WORK INSTRUCTION
Take each line of the data that contains the string "Users" and copy it.

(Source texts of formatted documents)
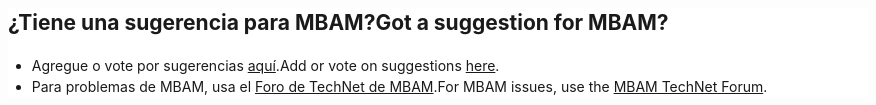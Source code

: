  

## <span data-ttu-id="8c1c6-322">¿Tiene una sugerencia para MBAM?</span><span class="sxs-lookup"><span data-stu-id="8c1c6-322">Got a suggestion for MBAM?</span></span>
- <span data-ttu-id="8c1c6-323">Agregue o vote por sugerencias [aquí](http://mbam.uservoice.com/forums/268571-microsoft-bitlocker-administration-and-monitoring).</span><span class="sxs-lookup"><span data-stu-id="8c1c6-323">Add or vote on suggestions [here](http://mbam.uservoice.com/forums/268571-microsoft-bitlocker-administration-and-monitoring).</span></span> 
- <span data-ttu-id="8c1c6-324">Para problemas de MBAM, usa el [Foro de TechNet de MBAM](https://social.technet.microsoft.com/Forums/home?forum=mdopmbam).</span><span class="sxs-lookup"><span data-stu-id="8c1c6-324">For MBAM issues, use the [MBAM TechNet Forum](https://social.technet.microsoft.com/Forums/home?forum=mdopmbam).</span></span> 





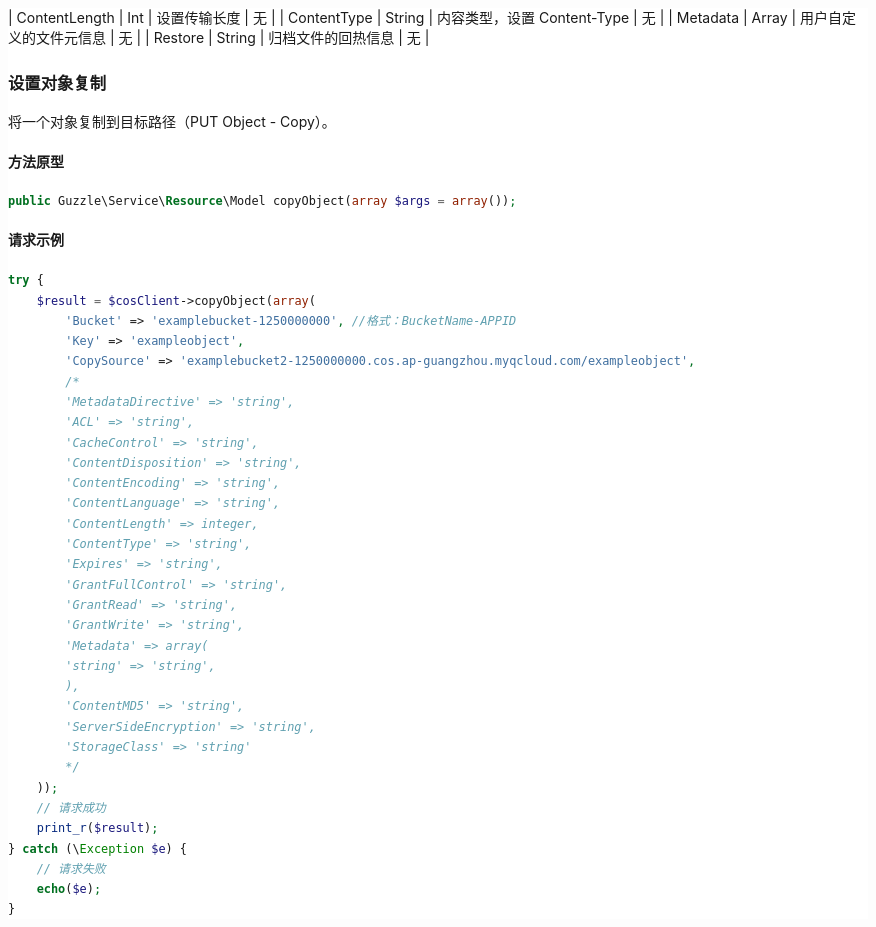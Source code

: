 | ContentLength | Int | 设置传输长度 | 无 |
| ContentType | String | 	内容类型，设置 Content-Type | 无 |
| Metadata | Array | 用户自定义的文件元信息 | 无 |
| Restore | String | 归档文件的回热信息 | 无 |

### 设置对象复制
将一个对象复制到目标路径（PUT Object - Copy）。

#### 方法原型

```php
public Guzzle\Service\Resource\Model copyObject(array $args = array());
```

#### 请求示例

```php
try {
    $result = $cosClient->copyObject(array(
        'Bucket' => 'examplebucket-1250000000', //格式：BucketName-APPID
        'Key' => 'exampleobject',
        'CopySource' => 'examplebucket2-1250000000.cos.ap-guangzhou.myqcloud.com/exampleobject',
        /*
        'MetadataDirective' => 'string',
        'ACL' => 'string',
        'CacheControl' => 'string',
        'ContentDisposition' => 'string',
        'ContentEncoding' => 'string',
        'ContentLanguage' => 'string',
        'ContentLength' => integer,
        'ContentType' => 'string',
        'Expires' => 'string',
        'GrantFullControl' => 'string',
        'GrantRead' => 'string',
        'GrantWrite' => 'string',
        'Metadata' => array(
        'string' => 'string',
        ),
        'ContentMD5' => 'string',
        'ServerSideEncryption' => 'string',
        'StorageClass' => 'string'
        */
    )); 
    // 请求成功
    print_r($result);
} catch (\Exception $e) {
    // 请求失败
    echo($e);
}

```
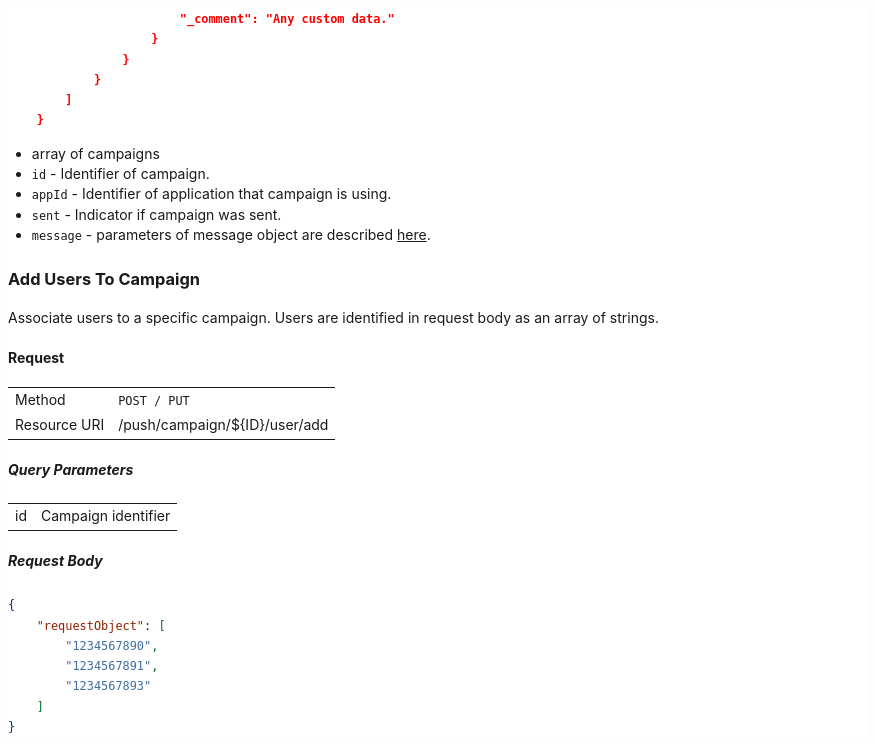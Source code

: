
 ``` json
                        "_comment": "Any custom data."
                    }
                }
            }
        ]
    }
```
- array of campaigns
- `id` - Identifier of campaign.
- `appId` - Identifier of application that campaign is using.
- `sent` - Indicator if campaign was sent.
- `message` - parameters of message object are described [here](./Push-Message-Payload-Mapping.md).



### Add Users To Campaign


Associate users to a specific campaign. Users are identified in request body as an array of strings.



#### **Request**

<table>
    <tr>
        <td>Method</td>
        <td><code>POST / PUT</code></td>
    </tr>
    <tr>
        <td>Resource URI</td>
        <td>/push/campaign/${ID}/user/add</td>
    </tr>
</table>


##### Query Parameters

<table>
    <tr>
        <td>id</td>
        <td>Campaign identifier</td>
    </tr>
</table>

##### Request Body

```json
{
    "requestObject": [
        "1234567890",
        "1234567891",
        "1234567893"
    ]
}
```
...
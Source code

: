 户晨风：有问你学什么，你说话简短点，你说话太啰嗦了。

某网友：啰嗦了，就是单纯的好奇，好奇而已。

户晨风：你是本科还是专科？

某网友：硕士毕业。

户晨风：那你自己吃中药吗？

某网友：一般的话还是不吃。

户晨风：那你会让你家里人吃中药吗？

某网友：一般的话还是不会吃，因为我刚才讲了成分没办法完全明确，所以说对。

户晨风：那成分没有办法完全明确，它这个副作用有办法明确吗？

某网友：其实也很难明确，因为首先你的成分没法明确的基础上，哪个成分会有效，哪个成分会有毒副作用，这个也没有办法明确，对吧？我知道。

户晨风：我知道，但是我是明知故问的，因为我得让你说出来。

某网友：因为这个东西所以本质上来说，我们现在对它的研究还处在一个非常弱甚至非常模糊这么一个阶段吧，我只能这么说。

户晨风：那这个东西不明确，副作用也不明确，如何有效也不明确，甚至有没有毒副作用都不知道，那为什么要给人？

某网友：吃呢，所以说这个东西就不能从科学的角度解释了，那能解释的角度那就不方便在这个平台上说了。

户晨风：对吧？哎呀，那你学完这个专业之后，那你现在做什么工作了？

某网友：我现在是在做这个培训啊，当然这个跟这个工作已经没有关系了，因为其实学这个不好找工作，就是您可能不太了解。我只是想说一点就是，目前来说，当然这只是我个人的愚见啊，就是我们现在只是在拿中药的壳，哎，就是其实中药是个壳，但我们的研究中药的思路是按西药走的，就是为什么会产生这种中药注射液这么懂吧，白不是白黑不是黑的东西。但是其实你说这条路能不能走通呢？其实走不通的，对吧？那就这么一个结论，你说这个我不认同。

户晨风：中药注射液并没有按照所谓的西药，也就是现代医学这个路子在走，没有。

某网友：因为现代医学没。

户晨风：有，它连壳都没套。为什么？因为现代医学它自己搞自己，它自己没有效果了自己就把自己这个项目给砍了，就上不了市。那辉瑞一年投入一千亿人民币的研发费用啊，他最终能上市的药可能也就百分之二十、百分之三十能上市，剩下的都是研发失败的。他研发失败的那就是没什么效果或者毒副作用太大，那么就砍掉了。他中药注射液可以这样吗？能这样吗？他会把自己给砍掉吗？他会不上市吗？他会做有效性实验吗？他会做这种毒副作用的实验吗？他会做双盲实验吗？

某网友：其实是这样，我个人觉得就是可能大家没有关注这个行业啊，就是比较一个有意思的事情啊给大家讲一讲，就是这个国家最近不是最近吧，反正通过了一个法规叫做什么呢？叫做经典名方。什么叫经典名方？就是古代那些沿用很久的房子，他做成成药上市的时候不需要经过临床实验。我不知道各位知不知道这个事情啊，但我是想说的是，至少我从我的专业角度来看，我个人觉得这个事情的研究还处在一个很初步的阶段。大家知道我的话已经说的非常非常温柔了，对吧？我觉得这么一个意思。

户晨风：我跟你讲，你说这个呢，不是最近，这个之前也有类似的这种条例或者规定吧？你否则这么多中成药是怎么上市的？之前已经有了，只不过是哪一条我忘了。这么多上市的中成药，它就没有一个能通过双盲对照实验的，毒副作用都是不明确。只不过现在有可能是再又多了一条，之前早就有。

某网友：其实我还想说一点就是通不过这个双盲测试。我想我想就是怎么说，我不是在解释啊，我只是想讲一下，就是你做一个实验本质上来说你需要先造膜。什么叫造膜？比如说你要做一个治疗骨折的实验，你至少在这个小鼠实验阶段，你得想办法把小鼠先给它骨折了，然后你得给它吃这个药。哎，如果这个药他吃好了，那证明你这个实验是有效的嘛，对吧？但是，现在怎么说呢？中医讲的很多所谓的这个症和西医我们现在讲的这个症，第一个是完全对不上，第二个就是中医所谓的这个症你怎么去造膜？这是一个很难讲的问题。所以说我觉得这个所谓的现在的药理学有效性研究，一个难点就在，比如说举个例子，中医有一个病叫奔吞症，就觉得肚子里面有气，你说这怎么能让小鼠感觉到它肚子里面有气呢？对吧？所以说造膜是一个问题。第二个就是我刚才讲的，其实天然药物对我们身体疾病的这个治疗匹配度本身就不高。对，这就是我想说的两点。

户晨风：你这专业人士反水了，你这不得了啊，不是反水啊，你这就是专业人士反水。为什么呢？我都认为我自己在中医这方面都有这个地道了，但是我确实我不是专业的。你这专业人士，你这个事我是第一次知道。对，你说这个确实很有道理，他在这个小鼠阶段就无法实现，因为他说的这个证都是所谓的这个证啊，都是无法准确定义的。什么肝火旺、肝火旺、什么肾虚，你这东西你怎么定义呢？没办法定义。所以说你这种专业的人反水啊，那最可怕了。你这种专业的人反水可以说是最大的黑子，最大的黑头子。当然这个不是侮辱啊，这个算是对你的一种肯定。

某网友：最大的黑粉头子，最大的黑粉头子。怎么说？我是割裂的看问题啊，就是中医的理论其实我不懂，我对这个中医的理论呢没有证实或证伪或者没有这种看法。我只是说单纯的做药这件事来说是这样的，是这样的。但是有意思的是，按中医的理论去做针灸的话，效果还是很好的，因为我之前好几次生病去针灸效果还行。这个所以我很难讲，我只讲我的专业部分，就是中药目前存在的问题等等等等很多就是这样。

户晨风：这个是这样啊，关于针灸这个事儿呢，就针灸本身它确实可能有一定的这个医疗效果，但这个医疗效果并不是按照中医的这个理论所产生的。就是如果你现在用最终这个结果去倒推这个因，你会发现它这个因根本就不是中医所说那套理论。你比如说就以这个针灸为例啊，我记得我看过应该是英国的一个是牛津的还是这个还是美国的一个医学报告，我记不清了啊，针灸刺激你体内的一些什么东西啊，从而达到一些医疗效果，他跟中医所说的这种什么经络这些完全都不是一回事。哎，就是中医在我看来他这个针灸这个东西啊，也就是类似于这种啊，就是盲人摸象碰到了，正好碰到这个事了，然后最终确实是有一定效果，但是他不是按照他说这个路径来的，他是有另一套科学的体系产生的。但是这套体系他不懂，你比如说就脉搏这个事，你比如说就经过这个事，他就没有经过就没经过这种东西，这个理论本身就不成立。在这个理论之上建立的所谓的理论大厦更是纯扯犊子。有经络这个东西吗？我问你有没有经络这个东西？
...
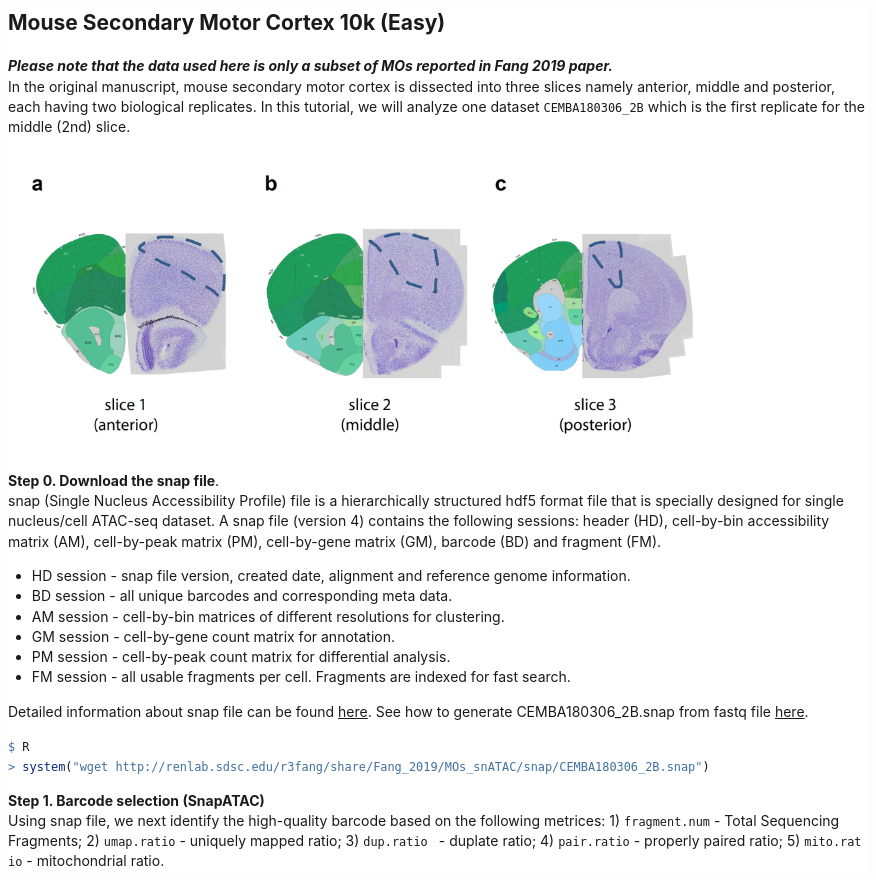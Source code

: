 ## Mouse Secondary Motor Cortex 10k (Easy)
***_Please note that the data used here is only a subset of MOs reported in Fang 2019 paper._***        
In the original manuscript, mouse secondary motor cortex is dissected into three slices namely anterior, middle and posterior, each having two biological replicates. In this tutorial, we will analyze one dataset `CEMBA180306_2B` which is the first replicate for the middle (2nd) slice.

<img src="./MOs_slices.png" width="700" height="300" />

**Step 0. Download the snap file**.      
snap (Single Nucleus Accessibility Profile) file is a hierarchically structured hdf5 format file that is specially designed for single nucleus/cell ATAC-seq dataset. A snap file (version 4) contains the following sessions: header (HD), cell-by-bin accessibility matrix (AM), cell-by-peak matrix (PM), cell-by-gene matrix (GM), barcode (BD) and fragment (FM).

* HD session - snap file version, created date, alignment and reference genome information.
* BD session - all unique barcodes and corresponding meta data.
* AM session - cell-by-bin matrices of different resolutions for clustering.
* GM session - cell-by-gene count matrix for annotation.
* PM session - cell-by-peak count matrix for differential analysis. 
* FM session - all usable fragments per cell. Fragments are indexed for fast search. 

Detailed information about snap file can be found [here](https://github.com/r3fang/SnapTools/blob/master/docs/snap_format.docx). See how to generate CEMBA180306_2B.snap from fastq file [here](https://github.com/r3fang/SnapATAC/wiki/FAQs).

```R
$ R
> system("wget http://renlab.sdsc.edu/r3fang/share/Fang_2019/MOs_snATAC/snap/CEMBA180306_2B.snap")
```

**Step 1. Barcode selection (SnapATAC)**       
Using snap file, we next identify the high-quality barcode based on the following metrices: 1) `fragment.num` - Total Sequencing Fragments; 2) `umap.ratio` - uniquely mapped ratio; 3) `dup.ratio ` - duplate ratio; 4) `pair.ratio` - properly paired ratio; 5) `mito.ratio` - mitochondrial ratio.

RESPONSE BELOW
### Add Users To Campaign
Associate users to a specific campaign. Users are identified in request body as an array of strings.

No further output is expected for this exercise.